I have another question for you, if you hadn’t ‘improved’ your looks, would you still speak up and voice your opinion? Is your confidence based upon your looks? Are your looks giving you the ability to speak up and voice your opinion? As you’ve said, you were once shy and I’m just wondering if your current personality came to the forefront once you changed your looks and your looks fell in line with society’s standards.
Your friends are wrong for name-calling and their manner of telling you their concerns may be off, but if you don’t believe there is any truth to anything they are saying, why are you upset? And honestly, it doesn’t matter what your friends think. Who cares. It’s always about how you feel about yourself. Once again, if there’s no enemy within then there’s no enemy without. Trust and live by that.
Honestly, there’s a reason you are upset, and I believe this situation with your friends is just the tip of the iceberg. There’s something here that isn’t being dealt with or discussed and you have to get to the bottom of it. It’s imperative that you go within and sit with your feelings. Dig deep down and question your actions and your thoughts about your worth and your ability to be loved. Something’s telling me that all is not as it seems when it comes to your self-love and your self-confidence.
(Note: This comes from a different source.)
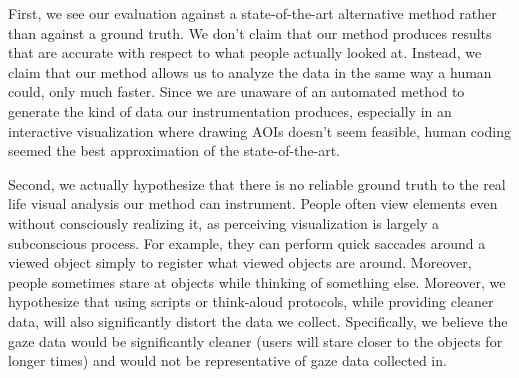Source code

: First, we see our evaluation against a state-of-the-art alternative method rather than against a ground truth. We don't claim that our method produces results that are accurate with respect to what people actually looked at. Instead, we claim that our method allows us to analyze the data in the same way a human could, only much faster. Since we are unaware of an automated method to generate the kind of data our instrumentation produces, especially in an interactive visualization where drawing AOIs doesn't seem feasible, human coding seemed the best approximation of the state-of-the-art. 

Second, we actually hypothesize that there is no reliable ground truth to the real life visual analysis our method can instrument.  People often view elements even without consciously realizing it, as perceiving visualization is largely a subconscious process. For example, they can perform quick saccades around a viewed object simply to register what viewed objects are around. Moreover, people sometimes stare at objects while thinking of something else. Moreover, we  hypothesize that using scripts or think-aloud protocols, while providing cleaner data, will also significantly distort the data we collect. Specifically, we believe the gaze data would be significantly cleaner (users will stare closer to the objects for longer times) and would not be representative of gaze data collected in.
No one has the ability or the power to make you doubt yourself unless you give them that power. So, are you or have you given your power away? Did you begin giving your power away whenever you changed your appearance to fit in with society? Did you give your power away to be loved and validated? Did you begin giving your power away when you agreed with your ‘ugly duckling’ status? Did you begin giving your power away when you began behaving in a manner that wasn’t authentically you?
Maybe all that I am saying has no bearing on your life and I’m just reaching, but I don’t think that’s the case. You may want to sit with yourself and what I’ve said and just ponder the questions I’ve broached and your answers.
More questions that I believe will do you some good are:
- How do you define beauty?
- What is beautiful to you?
- What is beautiful about you?
- Why are you beautiful?
- Who told you that you weren’t beautiful before you changed and why did you believe them?
- Now that you’ve changed, do you love yourself more than you did before the makeover. If so, why?
I know, I know. I’ve given you a lot to think about but it’s all coming from a place of love. Just know that there are people out there who loved you before the makeover and I guarantee you they don’t love you more because you’ve changed your appearance. They love you and will always love you because of what is within your heart. Never forget that! So, good luck pondering all those questions and just know that I’m rooting for you! I wish you well on your journey and good luck with your next steps!